Where an entry contains an image, skip the image and print the rest exactly.

* * * * *

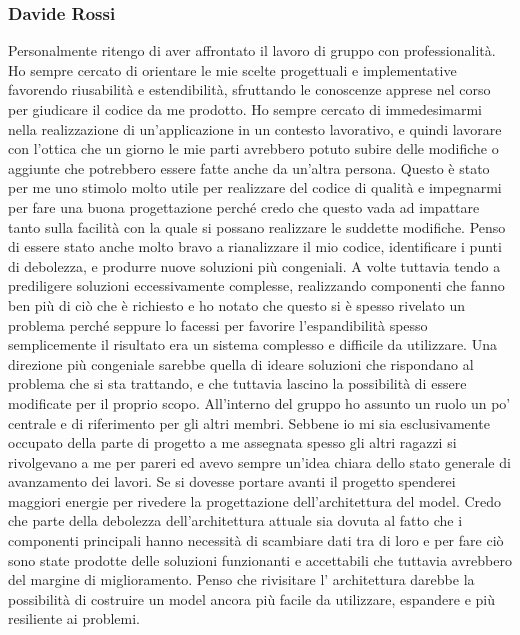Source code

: \subsubsection{Davide Rossi}
Personalmente ritengo di aver affrontato il lavoro di gruppo con professionalità. 
Ho sempre cercato di orientare le mie scelte progettuali e implementative favorendo riusabilità e estendibilità, 
sfruttando le conoscenze apprese nel corso per giudicare il codice da me prodotto.
Ho sempre cercato di immedesimarmi nella realizzazione di un’applicazione in un contesto lavorativo, 
e quindi lavorare con l’ottica che un giorno le mie parti avrebbero potuto subire delle modifiche 
o aggiunte che potrebbero essere fatte anche da un’altra persona. 
Questo è stato per me uno stimolo molto utile per realizzare del codice di qualità e impegnarmi 
per fare una buona progettazione perché credo che questo vada ad impattare tanto sulla facilità 
con la quale si possano realizzare le suddette modifiche. 
Penso di essere stato anche molto bravo a rianalizzare il mio codice, 
identificare i punti di debolezza, e produrre nuove soluzioni più congeniali. 
A volte tuttavia tendo a prediligere soluzioni eccessivamente complesse, 
realizzando componenti che fanno ben più di ciò che è richiesto e ho notato che 
questo si è spesso rivelato un problema perché seppure lo facessi per favorire 
l’espandibilità spesso semplicemente il risultato era un sistema complesso e difficile 
da utilizzare. 
Una direzione più congeniale sarebbe quella di ideare soluzioni che rispondano al 
problema che si sta trattando, e che tuttavia lascino la possibilità di essere modificate 
per il proprio scopo. 
All’interno del gruppo ho assunto un ruolo un po’ centrale e di riferimento per gli 
altri membri. Sebbene io mi sia esclusivamente occupato della parte di progetto a me 
assegnata spesso gli altri ragazzi si rivolgevano a me per pareri ed avevo sempre 
un’idea chiara dello stato generale di avanzamento dei lavori. 
Se si dovesse portare avanti il progetto spenderei maggiori energie per rivedere 
la progettazione dell’architettura del model. Credo che parte della debolezza 
dell’architettura attuale sia dovuta al fatto che i componenti principali hanno 
necessità di scambiare dati tra di loro e per fare ciò  sono state prodotte delle 
soluzioni funzionanti e accettabili che tuttavia avrebbero del margine di miglioramento. 
Penso che rivisitare l’ architettura darebbe la possibilità di costruire un model 
ancora più facile da utilizzare, espandere e più resiliente ai problemi.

* * * * *

**Exercise answer:**
Source code

: \subsubsection{Davide Rossi}
Personalmente ritengo di aver affrontato il lavoro di gruppo con professionalità. 
Ho sempre cercato di orientare le mie scelte progettuali e implementative favorendo riusabilità e estendibilità, 
sfruttando le conoscenze apprese nel corso per giudicare il codice da me prodotto.
Ho sempre cercato di immedesimarmi nella realizzazione di un’applicazione in un contesto lavorativo, 
e quindi lavorare con l’ottica che un giorno le mie parti avrebbero potuto subire delle modifiche 
o aggiunte che potrebbero essere fatte anche da un’altra persona. 
Questo è stato per me uno stimolo molto utile per realizzare del codice di qualità e impegnarmi 
per fare una buona progettazione perché credo che questo vada ad impattare tanto sulla facilità 
con la quale si possano realizzare le suddette modifiche. 
Penso di essere stato anche molto bravo a rianalizzare il mio codice, 
identificare i punti di debolezza, e produrre nuove soluzioni più congeniali. 
A volte tuttavia tendo a prediligere soluzioni eccessivamente complesse, 
realizzando componenti che fanno ben più di ciò che è richiesto e ho notato che 
questo si è spesso rivelato un problema perché seppure lo facessi per favorire 
l’espandibilità spesso semplicemente il risultato era un sistema complesso e difficile 
da utilizzare. 
Una direzione più congeniale sarebbe quella di ideare soluzioni che rispondano al 
problema che si sta trattando, e che tuttavia lascino la possibilità di essere modificate 
per il proprio scopo. 
All’interno del gruppo ho assunto un ruolo un po’ centrale e di riferimento per gli 
altri membri. Sebbene io mi sia esclusivamente occupato della parte di progetto a me 
assegnata spesso gli altri ragazzi si rivolgevano a me per pareri ed avevo sempre 
un’idea chiara dello stato generale di avanzamento dei lavori. 
Se si dovesse portare avanti il progetto spenderei maggiori energie per rivedere 
la progettazione dell’architettura del model. Credo che parte della debolezza 
dell’architettura attuale sia dovuta al fatto che i componenti principali hanno 
necessità di scambiare dati tra di loro e per fare ciò  sono state prodotte delle 
soluzioni funzionanti e accettabili che tuttavia avrebbero del margine di miglioramento. 
Penso che rivisitare l’ architettura darebbe la possibilità di costruire un model 
ancora più facile da utilizzare, espandere e più resiliente ai problemi.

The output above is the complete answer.